**What is expected**
Skip every picture, and copy exactly the lines from the one containing "Use the left arrow to go back!" to the end of the data.
#### Material for this exercise
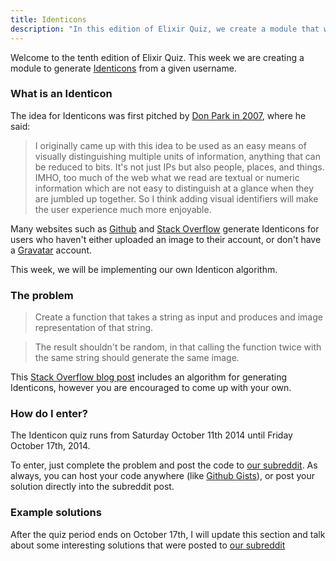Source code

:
 ```yaml
---
title: Identicons
description: "In this edition of Elixir Quiz, we create a module that will generate Identicons for people based on their username"
---
```


Welcome to the tenth edition of Elixir Quiz. This week we are creating a module to generate [Identicons](http://en.wikipedia.org/wiki/Identicon) from a given username.

### What is an Identicon

The idea for Identicons was first pitched by [Don Park in 2007](https://web.archive.org/web/20080703155519/www.docuverse.com/blog/donpark/2007/01/18/visual-security-9-block-ip-identification), where he said:

> I originally came up with this idea to be used as an easy means of visually distinguishing multiple units of information, anything that can be reduced to bits. It's not just IPs but also people, places, and things. IMHO, too much of the web what we read are textual or numeric information which are not easy to distinguish at a glance when they are jumbled up together. So I think adding visual identifiers will make the user experience much more enjoyable.

Many websites such as [Github](https://github.com/blog/1586-identicons) and [Stack Overflow](http://blog.stackoverflow.com/2008/06/gravatars-identicons-and-you/) generate Identicons for users who haven't either uploaded an image to their account, or don't have a [Gravatar](https://en.gravatar.com/) account.

This week, we will be implementing our own Identicon algorithm.

### The problem

> Create a function that takes a string as input and produces and image representation of that string.

> The result shouldn't be random, in that calling the function twice with the same string should generate the same image.

This [Stack Overflow blog post](http://blog.stackoverflow.com/2008/06/gravatars-identicons-and-you/) includes an algorithm for generating Identicons, however you are encouraged to come up with your own.

### How do I enter?

The Identicon quiz runs from Saturday October 11th 2014 until Friday October 17th, 2014.

To enter, just complete the problem and post the code to [our subreddit](http://reddit.com/r/elixirquiz). As always, you can host your code anywhere (like [Github Gists](https://gist.github.com/)), or post your solution directly into the subreddit post.

### Example solutions

After the quiz period ends on October 17th, I will update this section and talk about some interesting solutions that were posted to [our subreddit](http://reddit.com/r/elixirquiz)

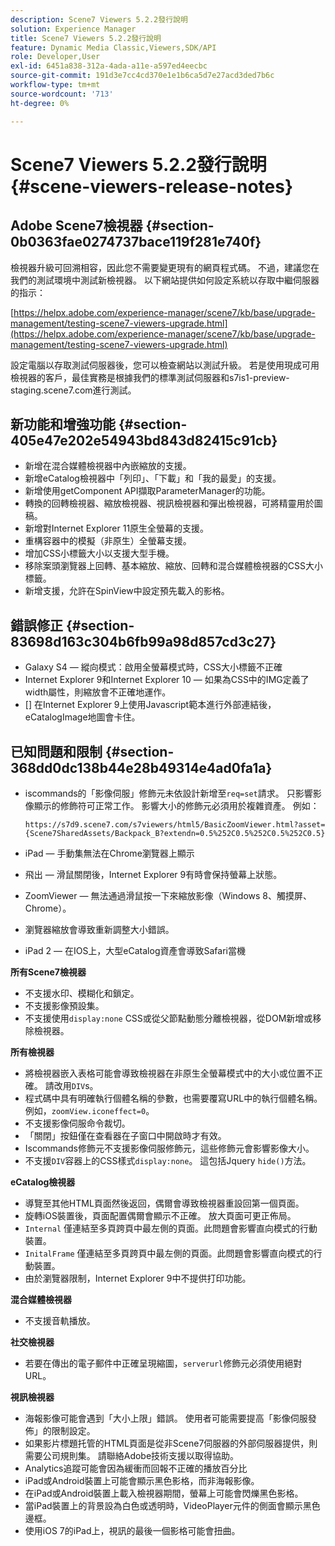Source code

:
 ```yaml
---
description: Scene7 Viewers 5.2.2發行說明
solution: Experience Manager
title: Scene7 Viewers 5.2.2發行說明
feature: Dynamic Media Classic,Viewers,SDK/API
role: Developer,User
exl-id: 6451a838-312a-4ada-a11e-a597ed4eecbc
source-git-commit: 191d3e7cc4cd370e1e1b6ca5d7e27acd3ded7b6c
workflow-type: tm+mt
source-wordcount: '713'
ht-degree: 0%

---
```


# Scene7 Viewers 5.2.2發行說明{#scene-viewers-release-notes}

## Adobe Scene7檢視器 {#section-0b0363fae0274737bace119f281e740f}

檢視器升級可回溯相容，因此您不需要變更現有的網頁程式碼。 不過，建議您在我們的測試環境中測試新檢視器。 以下網站提供如何設定系統以存取中繼伺服器的指示：

[https://helpx.adobe.com/experience-manager/scene7/kb/base/upgrade-management/testing-scene7-viewers-upgrade.html](https://helpx.adobe.com/experience-manager/scene7/kb/base/upgrade-management/testing-scene7-viewers-upgrade.html)

設定電腦以存取測試伺服器後，您可以檢查網站以測試升級。 若是使用現成可用檢視器的客戶，最佳實務是根據我們的標準測試伺服器和s7is1-preview-staging.scene7.com進行測試。

## 新功能和增強功能 {#section-405e47e202e54943bd843d82415c91cb}

* 新增在混合媒體檢視器中內嵌縮放的支援。
* 新增eCatalog檢視器中「列印」、「下載」和「我的最愛」的支援。
* 新增使用getComponent API擷取ParameterManager的功能。
* 轉換的回轉檢視器、縮放檢視器、視訊檢視器和彈出檢視器，可將精靈用於圖稿。
* 新增對Internet Explorer 11原生全螢幕的支援。
* 重構容器中的模擬（非原生）全螢幕支援。
* 增加CSS小標籤大小以支援大型手機。
* 移除案頭瀏覽器上回轉、基本縮放、縮放、回轉和混合媒體檢視器的CSS大小標籤。
* 新增支援，允許在SpinView中設定預先載入的影格。

## 錯誤修正 {#section-83698d163c304b6fb99a98d857cd3c27}

* Galaxy S4 — 縱向模式：啟用全螢幕模式時，CSS大小標籤不正確
* Internet Explorer 9和Internet Explorer 10 — 如果為CSS中的IMG定義了width屬性，則縮放會不正確地運作。
* [] 在Internet Explorer 9上使用Javascript範本進行外部連結後，eCatalogImage地圖會卡住。

## 已知問題和限制 {#section-368dd0dc138b44e28b49314e4ad0fa1a}

* iscommands的「影像伺服」修飾元未依設計新增至`req=set`請求。 只影響影像顯示的修飾符可正常工作。 影響大小的修飾元必須用於複雜資產。 例如：

   ```
   https://s7d9.scene7.com/s7viewers/html5/BasicZoomViewer.html?asset= {Scene7SharedAssets/Backpack_B?extendn=0.5%252C0.5%252C0.5%252C0.5}
   ```

* iPad — 手動集無法在Chrome瀏覽器上顯示
* 飛出 — 滑鼠關閉後，Internet Explorer 9有時會保持螢幕上狀態。
* ZoomViewer — 無法通過滑鼠按一下來縮放影像（Windows 8、觸摸屏、Chrome）。
* 瀏覽器縮放會導致重新調整大小錯誤。
* iPad 2 — 在IOS上，大型eCatalog資產會導致Safari當機

**所有Scene7檢視器**

* 不支援水印、模糊化和鎖定。
* 不支援影像預設集。
* 不支援使用`display:none` CSS或從父節點動態分離檢視器，從DOM新增或移除檢視器。

**所有檢視器**

* 將檢視器嵌入表格可能會導致檢視器在非原生全螢幕模式中的大小或位置不正確。 請改用`DIV`s。
* 程式碼中具有明確執行個體名稱的參數，也需要覆寫URL中的執行個體名稱。 例如，`zoomView.iconeffect=0`。
* 不支援影像伺服命令裁切。
* 「關閉」按鈕僅在查看器在子窗口中開啟時才有效。
* Iscommands修飾元不支援影像伺服修飾元，這些修飾元會影響影像大小。
* 不支援`DIV`容器上的CSS樣式`display:none`。 這包括Jquery `hide()`方法。

**eCatalog檢視器**

* 導覽至其他HTML頁面然後返回，偶爾會導致檢視器重設回第一個頁面。
* 旋轉iOS裝置後，頁面配置偶爾會顯示不正確。 放大頁面可更正佈局。
* `Internal` 僅連結至多頁跨頁中最左側的頁面。此問題會影響直向模式的行動裝置。
* `InitalFrame` 僅連結至多頁跨頁中最左側的頁面。此問題會影響直向模式的行動裝置。
* 由於瀏覽器限制，Internet Explorer 9中不提供打印功能。

**混合媒體檢視器**

* 不支援音軌播放。

**社交檢視器**

* 若要在傳出的電子郵件中正確呈現縮圖，`serverurl`修飾元必須使用絕對URL。

**視訊檢視器**

* 海報影像可能會遇到「大小上限」錯誤。 使用者可能需要提高「影像伺服發佈」的限制設定。
* 如果影片標題托管的HTML頁面是從非Scene7伺服器的外部伺服器提供，則需要公司規則集。 請聯絡Adobe技術支援以取得協助。
* Analytics追蹤可能會因為緩衝而回報不正確的播放百分比
* iPad或Android裝置上可能會顯示黑色影格，而非海報影像。
* 在iPad或Android裝置上載入檢視器期間，螢幕上可能會閃爍黑色影格。
* 當iPad裝置上的背景設為白色或透明時，VideoPlayer元件的側面會顯示黑色邊框。
* 使用iOS 7的iPad上，視訊的最後一個影格可能會扭曲。
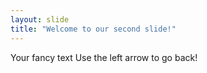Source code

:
 ```yaml
---
layout: slide
title: "Welcome to our second slide!"
---
```

Your fancy text
Use the left arrow to go back!
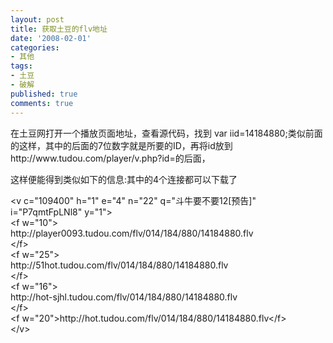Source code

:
 ```yaml
---
layout: post
title: 获取土豆的flv地址
date: '2008-02-01'
categories:
- 其他
tags:
- 土豆
- 破解
published: true
comments: true
---
```

<p> 在土豆网打开一个播放页面地址，查看源代码，找到  var iid=14184880;类似前面的这样，其中的后面的7位数字就是所要的ID，再将id放到http://www.tudou.com/player/v.php?id=的后面，</p>

<p>这样便能得到类似如下的信息:其中的4个连接都可以下载了</p>

<p>&lt;v c="109400" h="1" e="4" n="22" q="斗牛要不要12[预告]" i="P7qmtFpLNl8" y="1"&gt;<br />
&lt;f w="10"&gt;<br />
http://player0093.tudou.com/flv/014/184/880/14184880.flv<br />
&lt;/f&gt;<br />
&lt;f w="25"&gt;<br />
http://51hot.tudou.com/flv/014/184/880/14184880.flv<br />
&lt;/f&gt;<br />
&lt;f w="16"&gt;<br />
http://hot-sjhl.tudou.com/flv/014/184/880/14184880.flv<br />
&lt;/f&gt;<br />
&lt;f w="20"&gt;http://hot.tudou.com/flv/014/184/880/14184880.flv&lt;/f&gt;<br />
&lt;/v&gt;</p>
########
**Answer box**
Use the left arrow to go back!
Source code

:
 ```yaml
---
layout: post
title: 获取土豆的flv地址
date: '2008-02-01'
categories:
- 其他
tags:
- 土豆
- 破解
published: true
comments: true
---
```

<p> 在土豆网打开一个播放页面地址，查看源代码，找到  var iid=14184880;类似前面的这样，其中的后面的7位数字就是所要的ID，再将id放到http://www.tudou.com/player/v.php?id=的后面，</p>

<p>这样便能得到类似如下的信息:其中的4个连接都可以下载了</p>

<p>&lt;v c="109400" h="1" e="4" n="22" q="斗牛要不要12[预告]" i="P7qmtFpLNl8" y="1"&gt;<br />
&lt;f w="10"&gt;<br />
http://player0093.tudou.com/flv/014/184/880/14184880.flv<br />
&lt;/f&gt;<br />
&lt;f w="25"&gt;<br />
http://51hot.tudou.com/flv/014/184/880/14184880.flv<br />
&lt;/f&gt;<br />
&lt;f w="16"&gt;<br />
http://hot-sjhl.tudou.com/flv/014/184/880/14184880.flv<br />
&lt;/f&gt;<br />
&lt;f w="20"&gt;http://hot.tudou.com/flv/014/184/880/14184880.flv&lt;/f&gt;<br />
&lt;/v&gt;</p>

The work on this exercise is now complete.